APRIL 4, 2013—After a 5,000-mile, two-week-long journey from Osaka, Japan, the heavy lift ship MV Fairpartner has arrived at the Port of Seattle carrying what is believed to be the world’s largest tunnel boring machine.
Bertha being assembled at Hitachi Zosen in Japan
Built by Hitachi Zosen Corporation, the five-story-tall tunnel boring machine is called “Bertha,” after Bertha Knight Landes, who served as Seattle's first female mayor—and the first of any major American city—from 1926 to 1928. The tunnel boring machine is being transported in total 48 pieces weighing 7,777 metric tons. When assembled, the $80-million Bertha will have a 17-meter diameter and a length of close to a 100 meters.

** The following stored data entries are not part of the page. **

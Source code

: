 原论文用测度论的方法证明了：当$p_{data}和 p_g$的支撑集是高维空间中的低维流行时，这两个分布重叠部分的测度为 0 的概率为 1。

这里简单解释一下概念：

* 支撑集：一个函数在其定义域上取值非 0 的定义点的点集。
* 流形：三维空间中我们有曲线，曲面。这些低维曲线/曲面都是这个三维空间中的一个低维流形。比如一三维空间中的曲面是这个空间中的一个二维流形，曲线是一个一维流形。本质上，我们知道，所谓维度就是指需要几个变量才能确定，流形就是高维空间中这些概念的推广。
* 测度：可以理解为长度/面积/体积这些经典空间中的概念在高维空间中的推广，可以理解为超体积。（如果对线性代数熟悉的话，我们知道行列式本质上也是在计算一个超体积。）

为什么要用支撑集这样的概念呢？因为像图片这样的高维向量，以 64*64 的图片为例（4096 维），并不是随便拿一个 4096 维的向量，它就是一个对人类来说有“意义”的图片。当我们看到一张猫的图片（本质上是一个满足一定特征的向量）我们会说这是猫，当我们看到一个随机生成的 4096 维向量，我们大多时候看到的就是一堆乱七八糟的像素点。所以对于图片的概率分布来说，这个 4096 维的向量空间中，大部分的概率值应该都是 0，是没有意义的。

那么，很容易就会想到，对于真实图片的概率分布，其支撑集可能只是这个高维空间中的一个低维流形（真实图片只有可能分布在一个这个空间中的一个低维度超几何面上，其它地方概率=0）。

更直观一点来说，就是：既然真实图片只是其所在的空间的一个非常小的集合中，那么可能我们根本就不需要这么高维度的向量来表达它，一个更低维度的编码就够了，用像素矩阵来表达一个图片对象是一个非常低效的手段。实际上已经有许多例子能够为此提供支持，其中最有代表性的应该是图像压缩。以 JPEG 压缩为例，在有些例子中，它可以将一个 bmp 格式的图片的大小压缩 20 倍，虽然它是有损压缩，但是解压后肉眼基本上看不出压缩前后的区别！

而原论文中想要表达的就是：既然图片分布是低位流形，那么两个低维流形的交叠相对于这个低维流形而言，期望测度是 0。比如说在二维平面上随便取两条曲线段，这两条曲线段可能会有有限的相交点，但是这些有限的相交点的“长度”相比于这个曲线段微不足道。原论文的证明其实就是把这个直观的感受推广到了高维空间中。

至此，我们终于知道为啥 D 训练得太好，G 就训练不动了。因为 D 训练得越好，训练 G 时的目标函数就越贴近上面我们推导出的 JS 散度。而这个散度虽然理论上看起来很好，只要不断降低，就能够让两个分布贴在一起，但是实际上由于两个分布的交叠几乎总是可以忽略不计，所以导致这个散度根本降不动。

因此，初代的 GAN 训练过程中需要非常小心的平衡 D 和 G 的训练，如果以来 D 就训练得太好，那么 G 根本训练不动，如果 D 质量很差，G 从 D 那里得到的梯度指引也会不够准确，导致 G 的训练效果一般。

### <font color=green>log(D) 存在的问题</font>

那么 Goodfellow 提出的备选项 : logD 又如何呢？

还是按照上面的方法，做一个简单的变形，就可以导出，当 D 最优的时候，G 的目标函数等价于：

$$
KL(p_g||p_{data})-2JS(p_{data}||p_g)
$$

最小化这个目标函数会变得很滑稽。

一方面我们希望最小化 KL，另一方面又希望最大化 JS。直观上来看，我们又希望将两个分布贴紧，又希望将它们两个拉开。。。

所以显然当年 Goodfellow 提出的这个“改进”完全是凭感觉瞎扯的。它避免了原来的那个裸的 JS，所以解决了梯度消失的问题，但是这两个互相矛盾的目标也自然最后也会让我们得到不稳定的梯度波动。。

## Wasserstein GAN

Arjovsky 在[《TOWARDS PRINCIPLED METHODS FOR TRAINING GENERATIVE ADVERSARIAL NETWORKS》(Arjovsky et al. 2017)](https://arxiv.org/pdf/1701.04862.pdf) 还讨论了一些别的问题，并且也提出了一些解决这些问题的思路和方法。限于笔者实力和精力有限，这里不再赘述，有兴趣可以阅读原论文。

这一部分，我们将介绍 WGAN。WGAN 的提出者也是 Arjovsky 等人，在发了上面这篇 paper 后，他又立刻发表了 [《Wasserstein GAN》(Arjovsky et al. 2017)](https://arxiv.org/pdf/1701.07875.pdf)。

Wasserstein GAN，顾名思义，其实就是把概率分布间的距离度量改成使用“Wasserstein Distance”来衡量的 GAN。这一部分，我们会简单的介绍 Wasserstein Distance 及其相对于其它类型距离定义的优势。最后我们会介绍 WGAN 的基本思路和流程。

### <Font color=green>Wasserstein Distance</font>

Bertha will be used to create the SR99 tunnel beneath downtown Seattle. The tunnel will replace the Alaska Way Viaduct, which will be cleared away in 2016. The tunnel is epected to be operational in 2015. First, however, crews at the port’s Terminal 46 will spend the next several weeks offloading Bertha in pieces. The pieces are arranged strategically on the Fairpartner, so that crews unloading the ship can move them to predetermined storage locations within the work zone.
Offloading crews must work around regular port activities, so there could be periods of inactivity or times when the Fairpartner has to leave its spot at the terminal to make room for an incoming cargo ship.
“Construction crews preparing for this machine’s arrival have accomplished an unbelievable amount of work over the past 18 months,” said Washington State Transportation Secretary Lynn Peterson. “Thanks to their hard work, tunneling will begin on schedule.”
Once crews finish building an 80-foot-deep launch pit east of Terminal 46, the stored pieces of the machine will be lowered into the pit for reassembly and testing, which will take two to three months.